Leeds, Republic of Yorkshire, near birthplace of yours truly, and for one day only, home to the Love Parade. Lots and lots of people on the streets as we search for an Off Licence. Most of which don’t exactly look very “Loved Up” as it were, possibly due to the cold and rain what with it being Grim Oop North and everything! Finally find somewhere selling booze but resume our voyage slightly sad and disappointed because no Marmite could be found for ‘us toast. The remainder of the evening is spent in the usual way, drinking red non fizzy booze and listening to The Very Best of Latin Jazz Volume 2 before the old bunk bed and oblivion beckons. However, a peaceful night is not on the cards for one invited guest on the silver Love Bus, who shall remain nameless but she knows who she is. “Those are crap mens portions of vodka, why don’t you try real womans portions” she cried, full of the sort of bravado that comes with already being a little, shall we say tipsy? In the dead of night the whole bus is woken by a strange whooshing sound and a warm blast of pungent air flashing by their bunks, as she who shall remain nameless, sits in the back lounge, and manages to hit the front window of the bus (a distance of almost 40 feet) with projectile vomit, not bad for a girl!
Sunday, T in the Park! Now call me old fashioned, but I thought T in the Park would be a quiet affair, a few friends gathering at a small tea shop taking afternoon tea with some of those lovely cucumber sandwiches like my sister Dolly makes or maybe a toasted crumpet or two. Possibly even an acoustic guitar and a singalong to the odd Dean Martin song? But no, I was wrong, I was very wrong! T in the Park is another one of those festivals, seemingly in the middle of nowhere, that nobody knows exactly where they are but miraculously thousands of people just turn up to every year, amazing really! As I awoke, the tell tale pitter patter I heard could only mean one thing, RAIN, RAIN and more RAIN, great said I, a chance to try out my semi waterproof jacket! Great said the band, a chance to sell lots of Embrace poncho raincapes. Bugger, said the Tour Manager, Mr Cockup is in the house and the merchandise company has neglected to supply any for the occasion!

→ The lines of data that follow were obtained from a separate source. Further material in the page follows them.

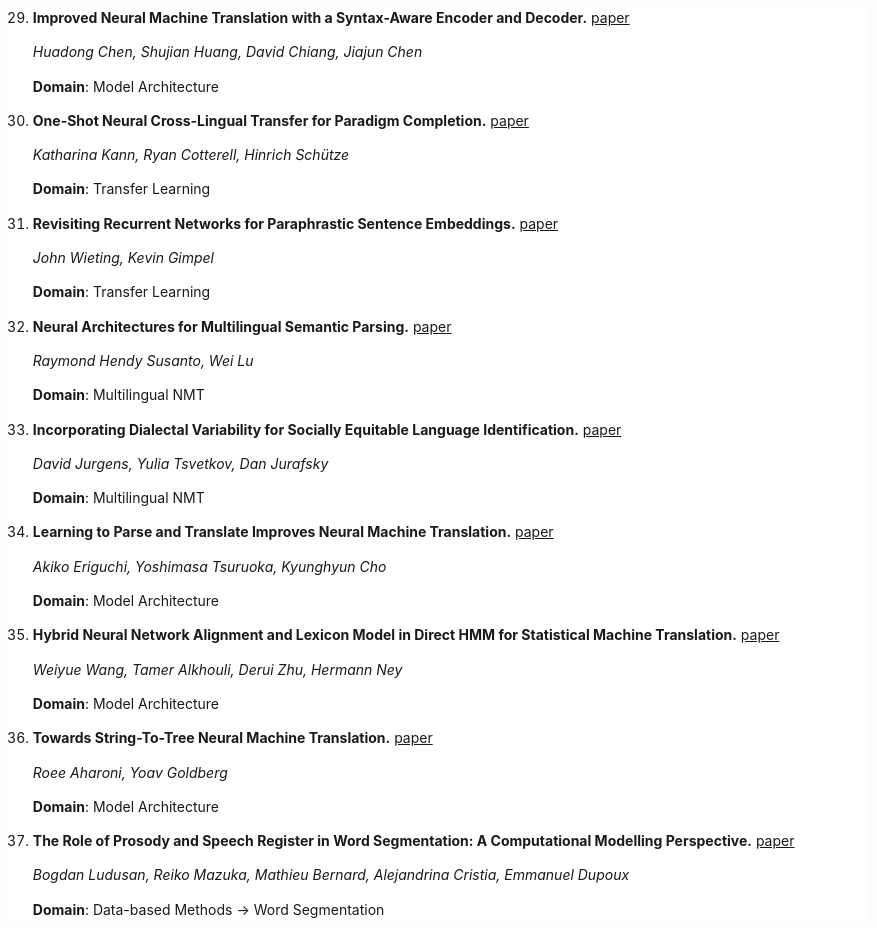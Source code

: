 29. **Improved Neural Machine Translation with a Syntax-Aware Encoder and Decoder.** [paper](https://aclanthology.org/P17-1177)

    *Huadong Chen, Shujian Huang, David Chiang, Jiajun Chen*

    **Domain**: Model Architecture

30. **One-Shot Neural Cross-Lingual Transfer for Paradigm Completion.** [paper](https://aclanthology.org/P17-1182)

    *Katharina Kann, Ryan Cotterell, Hinrich Schütze*

    **Domain**: Transfer Learning

31. **Revisiting Recurrent Networks for Paraphrastic Sentence Embeddings.** [paper](https://aclanthology.org/P17-1190)

    *John Wieting, Kevin Gimpel*

    **Domain**: Transfer Learning

32. **Neural Architectures for Multilingual Semantic Parsing.** [paper](https://aclanthology.org/P17-2007)

    *Raymond Hendy Susanto, Wei Lu*

    **Domain**: Multilingual NMT

33. **Incorporating Dialectal Variability for Socially Equitable Language Identification.** [paper](https://aclanthology.org/P17-2009)

    *David Jurgens, Yulia Tsvetkov, Dan Jurafsky*

    **Domain**: Multilingual NMT

34. **Learning to Parse and Translate Improves Neural Machine Translation.** [paper](https://aclanthology.org/P17-2012)

    *Akiko Eriguchi, Yoshimasa Tsuruoka, Kyunghyun Cho*

    **Domain**: Model Architecture

35. **Hybrid Neural Network Alignment and Lexicon Model in Direct HMM for Statistical Machine Translation.** [paper](https://aclanthology.org/P17-2020)

    *Weiyue Wang, Tamer Alkhouli, Derui Zhu, Hermann Ney*

    **Domain**: Model Architecture

36. **Towards String-To-Tree Neural Machine Translation.** [paper](https://aclanthology.org/P17-2021)

    *Roee Aharoni, Yoav Goldberg*

    **Domain**: Model Architecture

37. **The Role of Prosody and Speech Register in Word Segmentation: A Computational Modelling Perspective.** [paper](https://aclanthology.org/P17-2028)

    *Bogdan Ludusan, Reiko Mazuka, Mathieu Bernard, Alejandrina Cristia, Emmanuel Dupoux*

    **Domain**: Data-based Methods → Word Segmentation
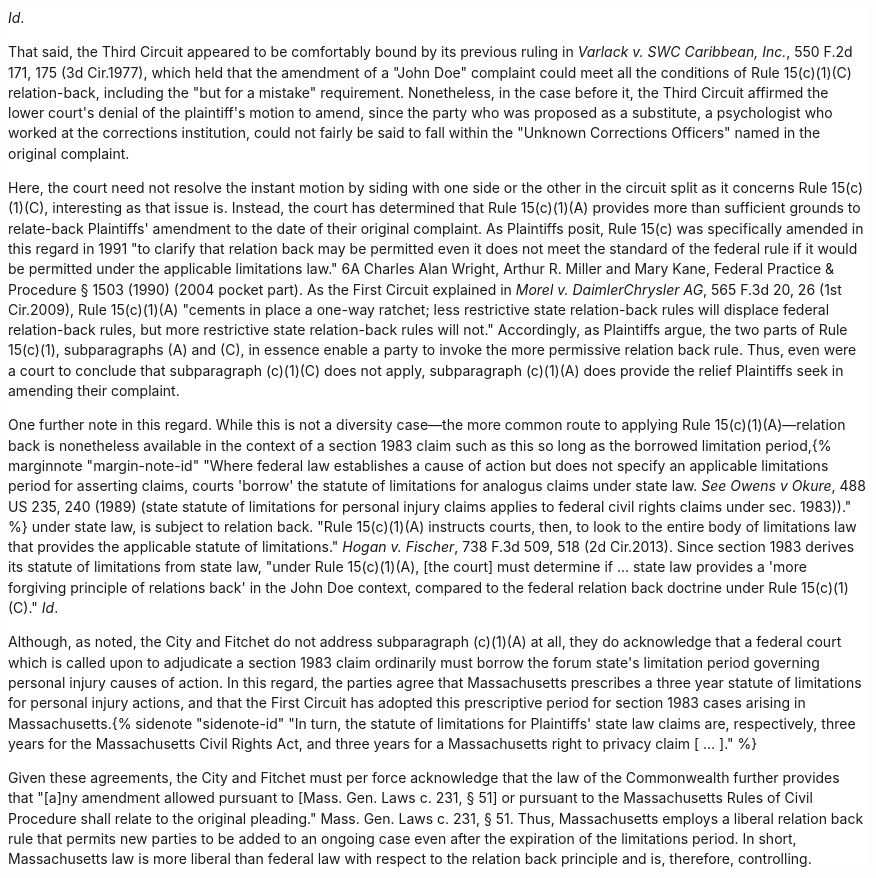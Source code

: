 _Id_.

That said, the Third Circuit appeared to be comfortably bound by its previous ruling in _Varlack v. SWC Caribbean, Inc._, 550 F.2d 171, 175 (3d Cir.1977), which held that the amendment of a "John Doe" complaint could meet all the conditions of Rule 15(c)(1)(C) relation-back, including the "but for a mistake" requirement. Nonetheless, in the case before it, the Third Circuit affirmed the lower court's denial of the plaintiff's motion to amend, since the party who was proposed as a substitute, a psychologist who worked at the corrections institution, could not fairly be said to fall within the "Unknown Corrections Officers" named in the original complaint. 

Here, the court need not resolve the instant motion by siding with one side or the other in the circuit split as it concerns Rule 15(c)(1)(C), interesting as that issue is. Instead, the court has determined that Rule 15(c)(1)(A) provides more than sufficient grounds to relate-back Plaintiffs' amendment to the date of their original complaint. As Plaintiffs posit, Rule 15(c) was specifically amended in this regard in 1991 "to clarify that relation back may be permitted even it does not meet the standard of the federal rule if it would be permitted under the applicable limitations law." 6A Charles Alan Wright, Arthur R. Miller and Mary Kane, Federal Practice & Procedure § 1503 (1990) (2004 pocket part). As the First Circuit explained in _Morel v. DaimlerChrysler AG_, 565 F.3d 20, 26 (1st Cir.2009), Rule 15(c)(1)(A) "cements in place a one-way ratchet; less restrictive state relation-back rules will displace federal relation-back rules, but more restrictive state relation-back rules will not." Accordingly, as Plaintiffs argue, the two parts of Rule 15(c)(1), subparagraphs (A) and (C), in essence enable a party to invoke the more permissive relation back rule. Thus, even were a court to conclude that subparagraph (c)(1)(C) does not apply, subparagraph (c)(1)(A) does provide the relief Plaintiffs seek in amending their complaint.

One further note in this regard. While this is not a diversity case—the more common route to applying Rule 15(c)(1)(A)—relation back is nonetheless available in the context of a section 1983 claim such as this so long as the borrowed limitation period,{% marginnote "margin-note-id" "Where federal law establishes a cause of action but does not specify an applicable limitations period for asserting claims, courts 'borrow' the statute of limitations for analogus claims under state law. _See_ _Owens v Okure_, 488 US 235, 240 (1989) (state statute of limitations for personal injury claims applies to federal civil rights claims under sec. 1983))." %} under state law, is subject to relation back. "Rule 15(c)(1)(A) instructs courts, then, to look to the entire body of limitations law that provides the applicable statute of limitations." _Hogan v. Fischer_, 738 F.3d 509, 518 (2d Cir.2013). Since section 1983 derives its statute of limitations from state law, "under Rule 15(c)(1)(A), [the court] must determine if ... state law provides a 'more forgiving principle of relations back' in the John Doe context, compared to the federal relation back doctrine under Rule 15(c)(1)(C)." _Id_.

Although, as noted, the City and Fitchet do not address subparagraph (c)(1)(A) at all, they do acknowledge that a federal court which is called upon to adjudicate a section 1983 claim ordinarily must borrow the forum state's limitation period governing personal injury causes of action. In this regard, the parties agree that Massachusetts prescribes a three year statute of limitations for personal injury actions, and that the First Circuit has adopted this prescriptive period for section 1983 cases arising in Massachusetts.{% sidenote "sidenote-id" "In turn, the statute of limitations for Plaintiffs' state law claims are, respectively, three years for the Massachusetts Civil Rights Act, and three years for a Massachusetts right to privacy claim [ … ]." %}

Given these agreements, the City and Fitchet must per force acknowledge that the law of the Commonwealth further provides that "[a]ny amendment allowed pursuant to [Mass. Gen. Laws c. 231, § 51] or pursuant to the Massachusetts Rules of Civil Procedure shall relate to the original pleading." Mass. Gen. Laws c. 231, § 51. Thus, Massachusetts employs a liberal relation back rule that permits new parties to be added to an ongoing case even after the expiration of the limitations period. In short, Massachusetts law is more liberal than federal law with respect to the relation back principle and is, therefore, controlling.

Anyway for reasons which I don’t wish to dwell on, today is a bit of a shit day for us technical types, with all sorts of obstacles being placed in front of any simple request and much shifting of goalposts round and about. To top it all, Muse seem to have got lost on their way to the festival and are nowhere to be found, so after much confusion it is decided that David Holmes the DJ will go on in their place and Embrace will go on a little earlier than originally planned. Our backline equipment is hurriedly pushed out onto stage although not quite ready, and David H’s decks of steel are setup at the side of the stage and he commences his DJ set, nice. Sometime later, Beeves gets up from behind Mickey Dales keyboard rig where he has been sat twiddling and tweaking and exits stage left. Moments later a slightly embarrassed BBC person appears and informs us that they had been filming Beeves and broadcasting him live on TV for a full 10 minutes thinking he was David H the DJ, brilliant! 8.15pm or so gig starts and it’s a cracker. Much respect to the Gordonsland posse in the house, all 7000 of them in a bloody big tent! Serious sound level restrictions mean that the noisy crowd particularly in AYGGP was much louder than band, but Environmental Health Authority chap try as he may could not find the volume knob to turn them down and I would like to see him try!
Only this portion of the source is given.